Exercise requirements: Check each line of the entries below for the word "英国遭受过两次侵略", and copy out the ones that have it.

Extracted entries:
_ _ _
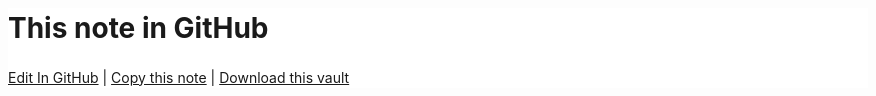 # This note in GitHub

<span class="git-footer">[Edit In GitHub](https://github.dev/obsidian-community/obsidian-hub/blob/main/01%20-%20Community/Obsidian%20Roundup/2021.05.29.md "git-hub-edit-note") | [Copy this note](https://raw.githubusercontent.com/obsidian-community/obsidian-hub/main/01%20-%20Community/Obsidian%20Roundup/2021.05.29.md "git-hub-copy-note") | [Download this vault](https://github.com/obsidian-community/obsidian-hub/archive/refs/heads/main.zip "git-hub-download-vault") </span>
_ _ _
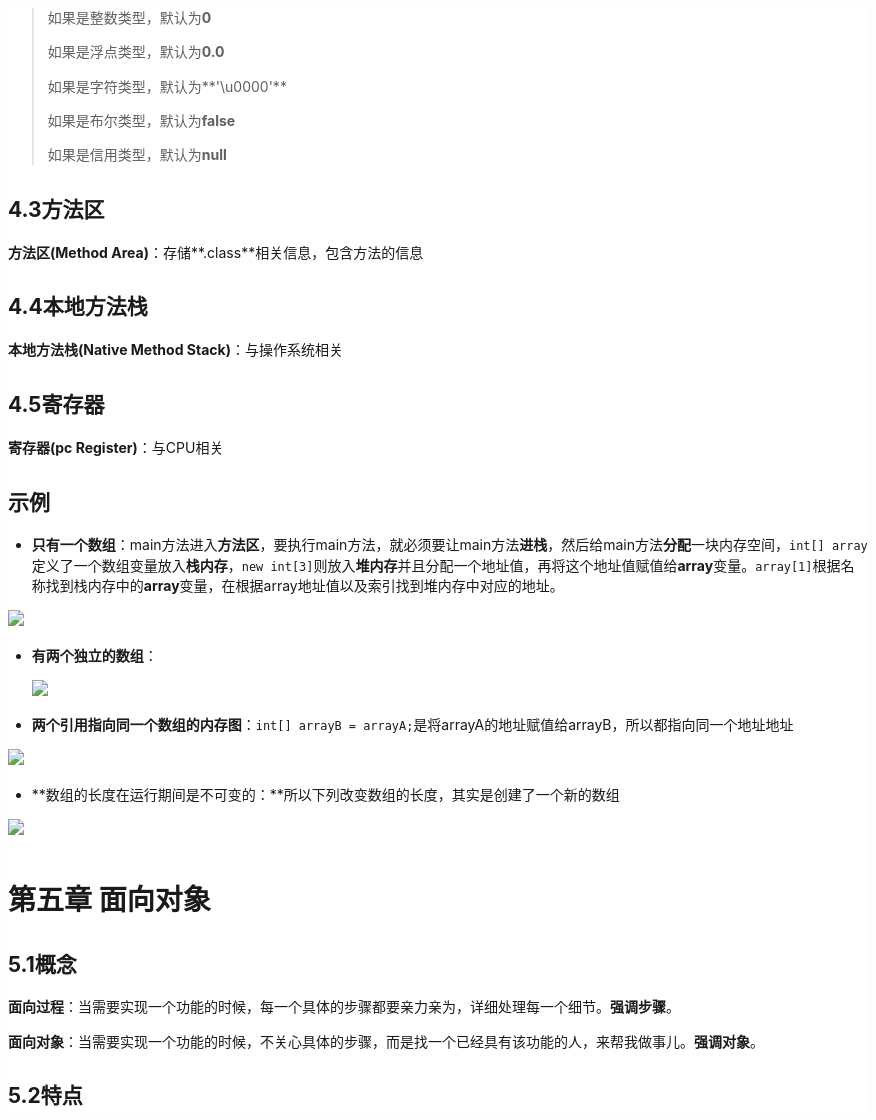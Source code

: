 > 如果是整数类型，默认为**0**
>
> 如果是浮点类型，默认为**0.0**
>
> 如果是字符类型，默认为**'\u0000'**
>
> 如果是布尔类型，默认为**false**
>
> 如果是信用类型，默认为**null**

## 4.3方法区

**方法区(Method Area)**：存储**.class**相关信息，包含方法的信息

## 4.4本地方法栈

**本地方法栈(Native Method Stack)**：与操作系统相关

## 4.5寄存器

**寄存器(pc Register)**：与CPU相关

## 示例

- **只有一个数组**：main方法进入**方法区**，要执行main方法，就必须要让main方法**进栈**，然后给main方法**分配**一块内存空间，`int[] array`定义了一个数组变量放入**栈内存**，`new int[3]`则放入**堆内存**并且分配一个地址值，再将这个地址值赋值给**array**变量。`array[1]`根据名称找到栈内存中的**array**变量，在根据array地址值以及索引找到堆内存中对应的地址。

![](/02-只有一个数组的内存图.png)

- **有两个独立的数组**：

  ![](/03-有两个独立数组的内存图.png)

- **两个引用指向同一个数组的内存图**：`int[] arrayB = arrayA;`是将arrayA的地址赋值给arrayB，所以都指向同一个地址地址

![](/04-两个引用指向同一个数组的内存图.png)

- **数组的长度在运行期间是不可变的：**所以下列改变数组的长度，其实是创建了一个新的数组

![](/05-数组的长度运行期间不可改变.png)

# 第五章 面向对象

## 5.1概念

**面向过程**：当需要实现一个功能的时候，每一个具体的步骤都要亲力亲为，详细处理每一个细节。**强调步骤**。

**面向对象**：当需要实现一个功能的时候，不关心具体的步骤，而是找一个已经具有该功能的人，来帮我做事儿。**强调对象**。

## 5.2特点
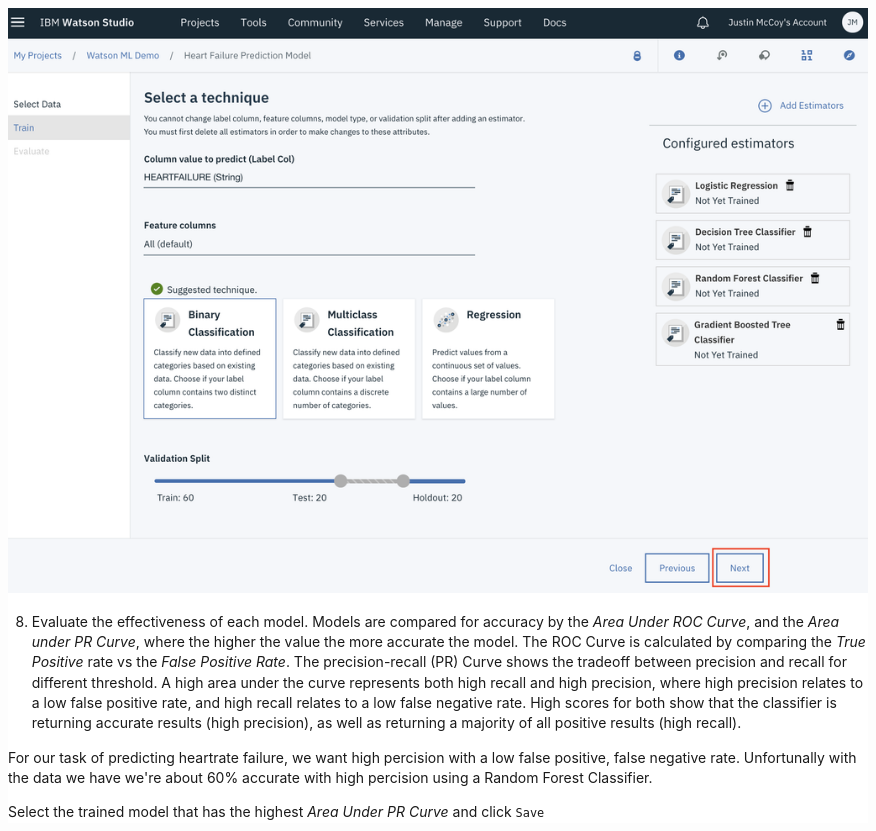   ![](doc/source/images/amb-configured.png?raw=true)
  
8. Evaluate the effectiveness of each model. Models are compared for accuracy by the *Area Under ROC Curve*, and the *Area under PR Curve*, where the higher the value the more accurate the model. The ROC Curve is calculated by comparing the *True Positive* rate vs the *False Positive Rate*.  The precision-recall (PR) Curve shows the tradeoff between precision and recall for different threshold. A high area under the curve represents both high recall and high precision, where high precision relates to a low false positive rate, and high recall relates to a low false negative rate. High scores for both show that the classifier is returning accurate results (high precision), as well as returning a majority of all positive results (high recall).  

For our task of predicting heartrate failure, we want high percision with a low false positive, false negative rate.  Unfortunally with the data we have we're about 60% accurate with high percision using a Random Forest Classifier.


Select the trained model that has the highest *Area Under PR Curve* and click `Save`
_ _ _
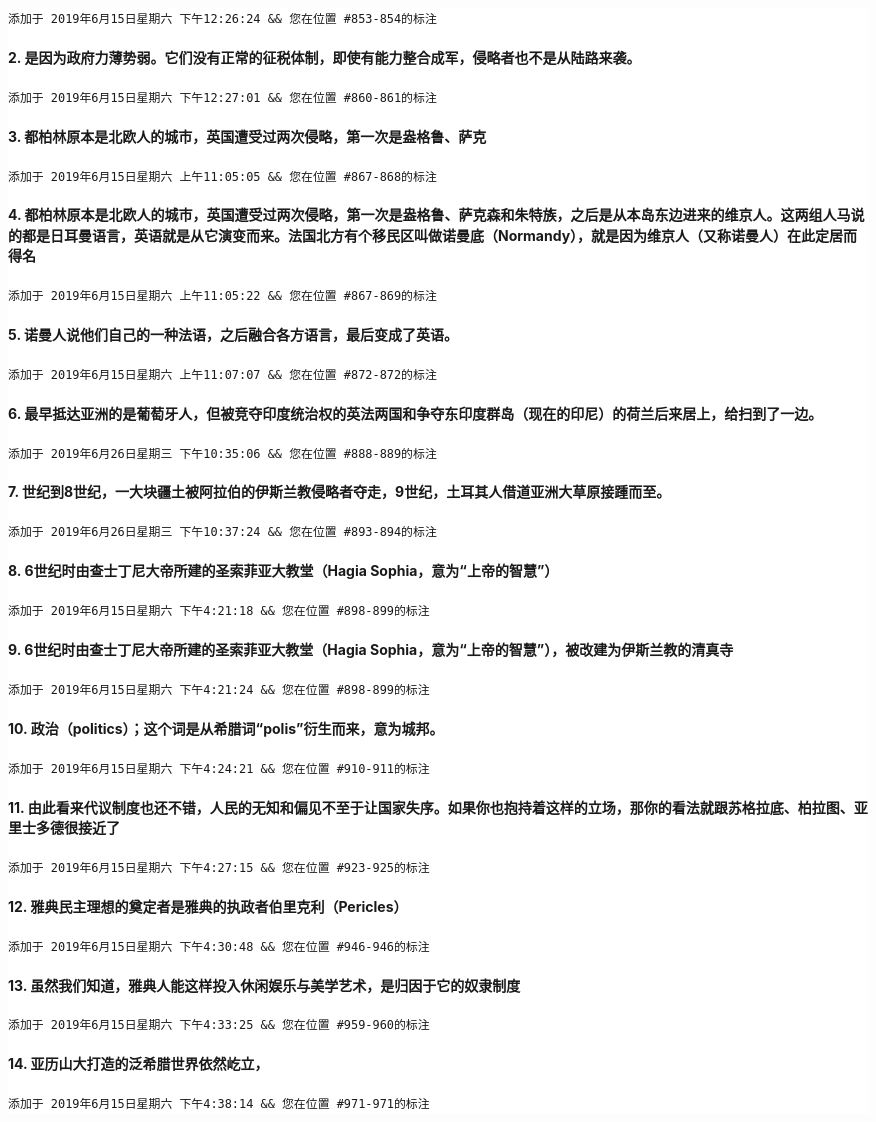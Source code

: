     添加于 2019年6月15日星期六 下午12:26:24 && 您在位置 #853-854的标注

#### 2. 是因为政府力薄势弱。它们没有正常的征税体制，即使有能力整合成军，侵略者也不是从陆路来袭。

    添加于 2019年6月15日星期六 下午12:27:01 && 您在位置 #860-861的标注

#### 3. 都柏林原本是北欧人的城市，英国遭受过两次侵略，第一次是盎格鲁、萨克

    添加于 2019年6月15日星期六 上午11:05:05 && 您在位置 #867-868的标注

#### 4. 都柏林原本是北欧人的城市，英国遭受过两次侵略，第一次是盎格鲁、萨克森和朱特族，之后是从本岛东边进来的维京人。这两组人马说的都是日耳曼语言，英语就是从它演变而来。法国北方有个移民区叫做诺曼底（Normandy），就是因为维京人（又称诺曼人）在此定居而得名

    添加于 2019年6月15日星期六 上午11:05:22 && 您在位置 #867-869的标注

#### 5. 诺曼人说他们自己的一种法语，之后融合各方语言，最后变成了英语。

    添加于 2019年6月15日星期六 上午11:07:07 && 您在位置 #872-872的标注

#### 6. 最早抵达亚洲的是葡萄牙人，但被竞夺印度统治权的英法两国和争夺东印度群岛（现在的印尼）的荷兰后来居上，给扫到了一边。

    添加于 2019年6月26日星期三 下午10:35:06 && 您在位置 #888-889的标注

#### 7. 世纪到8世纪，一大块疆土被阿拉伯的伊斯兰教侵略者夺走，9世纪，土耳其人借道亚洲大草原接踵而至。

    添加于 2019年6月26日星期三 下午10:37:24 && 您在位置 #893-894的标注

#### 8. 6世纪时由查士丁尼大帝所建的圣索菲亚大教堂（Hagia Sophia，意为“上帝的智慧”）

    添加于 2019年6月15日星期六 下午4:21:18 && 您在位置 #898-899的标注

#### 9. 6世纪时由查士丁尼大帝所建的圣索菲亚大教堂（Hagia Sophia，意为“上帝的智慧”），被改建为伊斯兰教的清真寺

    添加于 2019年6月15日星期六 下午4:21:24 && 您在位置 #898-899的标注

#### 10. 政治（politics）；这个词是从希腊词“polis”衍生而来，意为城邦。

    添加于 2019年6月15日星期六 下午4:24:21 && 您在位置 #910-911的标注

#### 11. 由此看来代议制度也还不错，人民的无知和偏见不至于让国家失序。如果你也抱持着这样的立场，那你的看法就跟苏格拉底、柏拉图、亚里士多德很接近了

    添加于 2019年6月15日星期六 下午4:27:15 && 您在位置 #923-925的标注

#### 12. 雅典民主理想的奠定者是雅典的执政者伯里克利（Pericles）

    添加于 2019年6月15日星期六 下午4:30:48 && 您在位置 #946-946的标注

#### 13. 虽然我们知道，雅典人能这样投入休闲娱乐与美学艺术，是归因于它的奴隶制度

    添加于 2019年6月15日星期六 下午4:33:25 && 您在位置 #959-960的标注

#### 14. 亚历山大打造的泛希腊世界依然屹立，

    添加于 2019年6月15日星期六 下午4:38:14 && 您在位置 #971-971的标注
_ _ _
Exercise answer:
#### 3. 都柏林原本是北欧人的城市，英国遭受过两次侵略，第一次是盎格鲁、萨克
#### 4. 都柏林原本是北欧人的城市，英国遭受过两次侵略，第一次是盎格鲁、萨克森和朱特族，之后是从本岛东边进来的维京人。这两组人马说的都是日耳曼语言，英语就是从它演变而来。法国北方有个移民区叫做诺曼底（Normandy），就是因为维京人（又称诺曼人）在此定居而得名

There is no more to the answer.